* _What you need to do_
Only the lines with "DiscordUser" in the entries below belong in the answer; please copy them.

* _Source information_
--- START ---
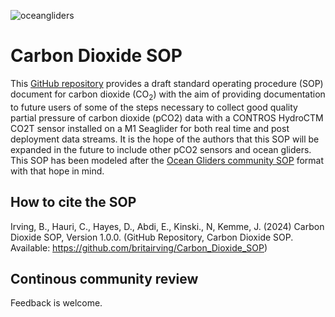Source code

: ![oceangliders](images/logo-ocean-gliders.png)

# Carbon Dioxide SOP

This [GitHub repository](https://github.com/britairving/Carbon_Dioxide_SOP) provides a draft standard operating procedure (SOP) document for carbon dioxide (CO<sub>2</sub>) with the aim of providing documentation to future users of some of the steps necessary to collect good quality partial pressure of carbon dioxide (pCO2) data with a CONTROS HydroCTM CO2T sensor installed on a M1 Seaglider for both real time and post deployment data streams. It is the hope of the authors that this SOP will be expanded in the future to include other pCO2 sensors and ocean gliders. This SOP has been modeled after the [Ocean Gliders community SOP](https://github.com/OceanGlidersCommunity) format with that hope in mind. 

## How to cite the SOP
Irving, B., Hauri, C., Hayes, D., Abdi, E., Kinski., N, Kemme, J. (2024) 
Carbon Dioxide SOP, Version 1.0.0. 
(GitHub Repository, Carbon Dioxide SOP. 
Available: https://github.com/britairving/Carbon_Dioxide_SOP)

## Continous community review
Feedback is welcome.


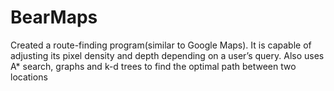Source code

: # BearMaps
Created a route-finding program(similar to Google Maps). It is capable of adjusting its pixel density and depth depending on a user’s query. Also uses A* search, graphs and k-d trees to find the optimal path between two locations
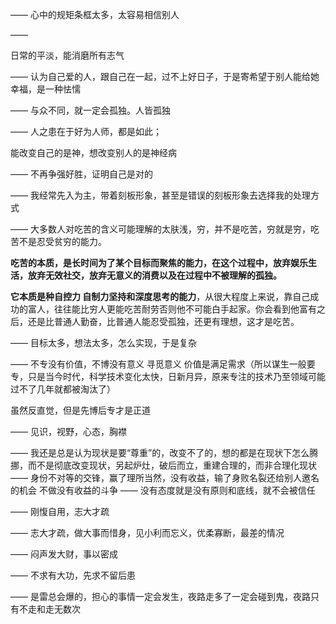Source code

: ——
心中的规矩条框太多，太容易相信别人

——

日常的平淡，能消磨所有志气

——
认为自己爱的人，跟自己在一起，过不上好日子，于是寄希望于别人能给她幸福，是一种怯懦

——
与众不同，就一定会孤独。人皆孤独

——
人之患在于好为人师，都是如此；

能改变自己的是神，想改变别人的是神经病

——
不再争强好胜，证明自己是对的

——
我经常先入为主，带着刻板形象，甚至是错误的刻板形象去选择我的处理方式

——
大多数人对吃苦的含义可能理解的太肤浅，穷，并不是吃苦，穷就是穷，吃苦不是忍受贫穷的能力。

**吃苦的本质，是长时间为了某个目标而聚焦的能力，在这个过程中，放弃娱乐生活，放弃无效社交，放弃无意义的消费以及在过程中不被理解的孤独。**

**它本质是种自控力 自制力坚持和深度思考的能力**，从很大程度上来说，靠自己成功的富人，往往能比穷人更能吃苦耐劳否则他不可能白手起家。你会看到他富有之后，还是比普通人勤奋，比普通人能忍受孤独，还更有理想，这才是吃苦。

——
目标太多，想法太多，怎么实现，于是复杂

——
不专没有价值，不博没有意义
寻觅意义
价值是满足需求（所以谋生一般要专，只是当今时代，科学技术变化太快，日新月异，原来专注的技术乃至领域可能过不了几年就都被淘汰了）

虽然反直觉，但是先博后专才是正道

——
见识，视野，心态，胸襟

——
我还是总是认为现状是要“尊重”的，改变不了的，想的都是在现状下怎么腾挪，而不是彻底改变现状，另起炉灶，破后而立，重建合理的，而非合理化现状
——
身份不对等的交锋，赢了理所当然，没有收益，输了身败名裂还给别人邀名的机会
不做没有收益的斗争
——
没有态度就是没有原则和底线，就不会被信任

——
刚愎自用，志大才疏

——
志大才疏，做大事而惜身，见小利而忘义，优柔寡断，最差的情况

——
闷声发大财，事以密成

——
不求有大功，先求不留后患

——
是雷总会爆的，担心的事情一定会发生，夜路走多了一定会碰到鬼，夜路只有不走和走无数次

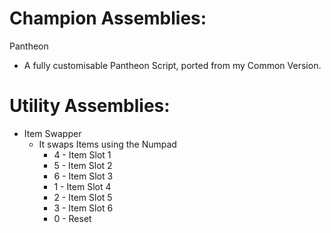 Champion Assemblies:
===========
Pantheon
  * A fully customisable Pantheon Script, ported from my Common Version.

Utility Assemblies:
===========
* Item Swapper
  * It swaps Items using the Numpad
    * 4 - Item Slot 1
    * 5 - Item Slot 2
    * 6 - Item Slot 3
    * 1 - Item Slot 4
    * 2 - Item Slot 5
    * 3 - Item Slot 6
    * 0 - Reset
--- END ---
--- START ---
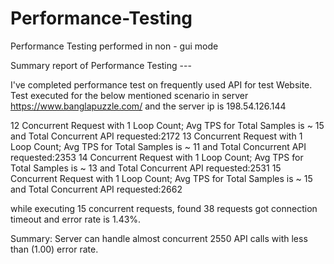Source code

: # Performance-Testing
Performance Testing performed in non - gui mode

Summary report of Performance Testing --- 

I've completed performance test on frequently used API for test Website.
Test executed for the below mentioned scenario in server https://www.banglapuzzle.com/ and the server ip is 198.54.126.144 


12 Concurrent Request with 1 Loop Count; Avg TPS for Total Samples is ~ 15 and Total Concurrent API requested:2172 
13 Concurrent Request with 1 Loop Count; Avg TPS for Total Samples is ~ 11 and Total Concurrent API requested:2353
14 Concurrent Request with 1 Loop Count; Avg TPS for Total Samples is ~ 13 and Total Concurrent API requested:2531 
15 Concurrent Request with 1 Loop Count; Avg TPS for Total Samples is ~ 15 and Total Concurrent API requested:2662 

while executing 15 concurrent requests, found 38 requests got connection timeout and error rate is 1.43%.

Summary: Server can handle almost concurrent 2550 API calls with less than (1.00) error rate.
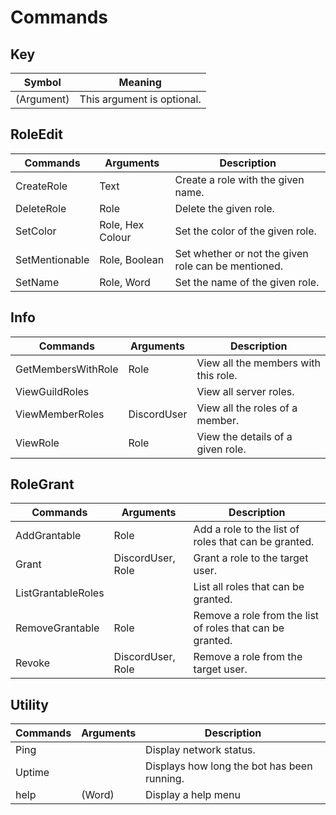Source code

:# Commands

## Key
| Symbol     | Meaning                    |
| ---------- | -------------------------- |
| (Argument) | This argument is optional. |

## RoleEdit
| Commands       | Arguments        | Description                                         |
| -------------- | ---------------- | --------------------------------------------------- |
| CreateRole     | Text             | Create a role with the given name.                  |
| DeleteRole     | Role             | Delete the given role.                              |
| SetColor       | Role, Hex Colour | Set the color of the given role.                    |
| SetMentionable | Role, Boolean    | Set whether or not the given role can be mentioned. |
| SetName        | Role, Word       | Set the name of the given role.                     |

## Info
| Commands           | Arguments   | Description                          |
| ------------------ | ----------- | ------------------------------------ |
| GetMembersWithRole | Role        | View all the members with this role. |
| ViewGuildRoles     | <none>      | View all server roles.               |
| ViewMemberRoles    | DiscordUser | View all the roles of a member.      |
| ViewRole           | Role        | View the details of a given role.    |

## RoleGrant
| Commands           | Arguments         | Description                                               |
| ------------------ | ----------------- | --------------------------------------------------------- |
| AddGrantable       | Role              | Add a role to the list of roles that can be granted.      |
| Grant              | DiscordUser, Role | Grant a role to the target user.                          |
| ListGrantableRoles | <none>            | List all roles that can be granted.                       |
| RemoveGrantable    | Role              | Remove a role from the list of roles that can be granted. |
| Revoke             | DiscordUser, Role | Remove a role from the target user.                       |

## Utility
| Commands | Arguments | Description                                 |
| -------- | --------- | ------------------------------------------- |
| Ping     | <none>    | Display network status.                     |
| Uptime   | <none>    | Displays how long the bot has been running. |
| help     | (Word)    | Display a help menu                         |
--- END ---
* _Answer for this exercise_
| ViewMemberRoles    | DiscordUser | View all the roles of a member.      |
| Grant              | DiscordUser, Role | Grant a role to the target user.                          |
| Revoke             | DiscordUser, Role | Remove a role from the target user.                       |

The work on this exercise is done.